== TASK TO COMPLETE ==
Please copy out every line in the entries that includes the word "Effort".
[DATASET EXTRACT Boundary: Start]
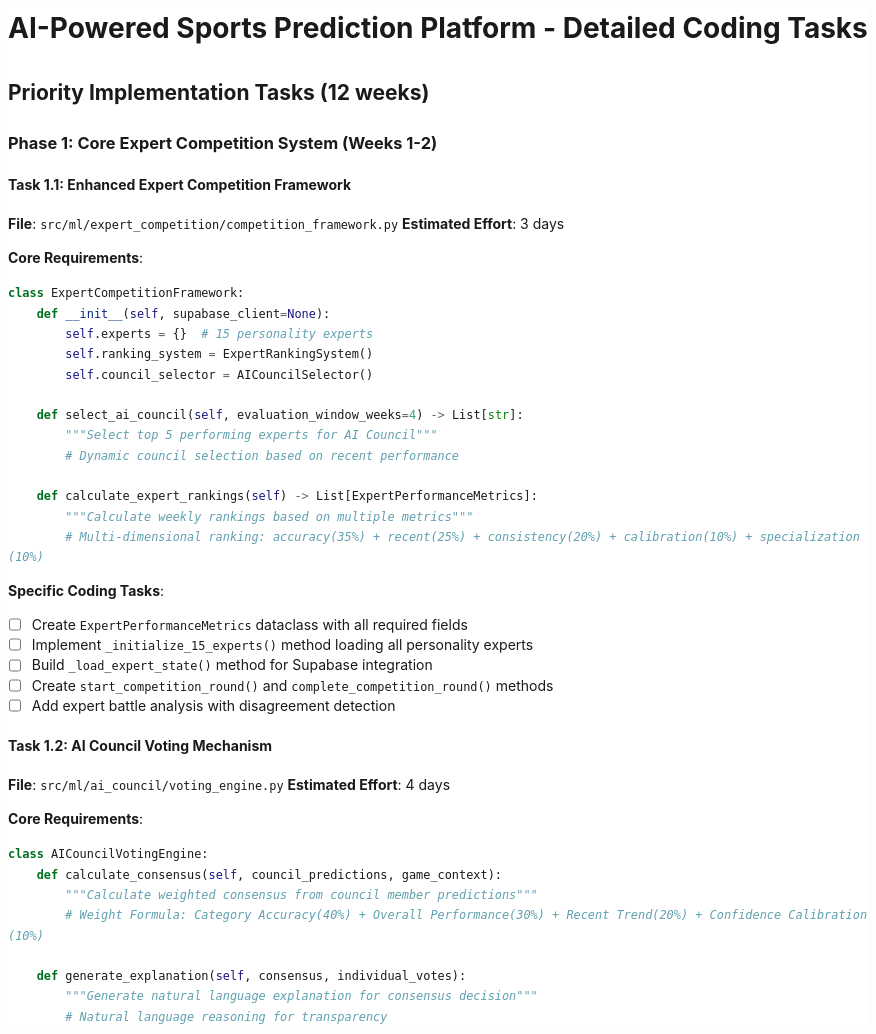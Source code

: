 # AI-Powered Sports Prediction Platform - Detailed Coding Tasks

## Priority Implementation Tasks (12 weeks)

### Phase 1: Core Expert Competition System (Weeks 1-2)

#### Task 1.1: Enhanced Expert Competition Framework
**File**: `src/ml/expert_competition/competition_framework.py`
**Estimated Effort**: 3 days

**Core Requirements**:
```python
class ExpertCompetitionFramework:
    def __init__(self, supabase_client=None):
        self.experts = {}  # 15 personality experts
        self.ranking_system = ExpertRankingSystem()
        self.council_selector = AICouncilSelector()
        
    def select_ai_council(self, evaluation_window_weeks=4) -> List[str]:
        """Select top 5 performing experts for AI Council"""
        # Dynamic council selection based on recent performance
        
    def calculate_expert_rankings(self) -> List[ExpertPerformanceMetrics]:
        """Calculate weekly rankings based on multiple metrics"""
        # Multi-dimensional ranking: accuracy(35%) + recent(25%) + consistency(20%) + calibration(10%) + specialization(10%)
```

**Specific Coding Tasks**:
- [ ] Create `ExpertPerformanceMetrics` dataclass with all required fields
- [ ] Implement `_initialize_15_experts()` method loading all personality experts
- [ ] Build `_load_expert_state()` method for Supabase integration
- [ ] Create `start_competition_round()` and `complete_competition_round()` methods
- [ ] Add expert battle analysis with disagreement detection

#### Task 1.2: AI Council Voting Mechanism  
**File**: `src/ml/ai_council/voting_engine.py`
**Estimated Effort**: 4 days

**Core Requirements**:
```python
class AICouncilVotingEngine:
    def calculate_consensus(self, council_predictions, game_context):
        """Calculate weighted consensus from council member predictions"""
        # Weight Formula: Category Accuracy(40%) + Overall Performance(30%) + Recent Trend(20%) + Confidence Calibration(10%)
        
    def generate_explanation(self, consensus, individual_votes):
        """Generate natural language explanation for consensus decision"""
        # Natural language reasoning for transparency
```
[DATASET EXTRACT Boundary: End]
== EXERCISE OUTPUT ==
**Estimated Effort**: 3 days
**Estimated Effort**: 4 days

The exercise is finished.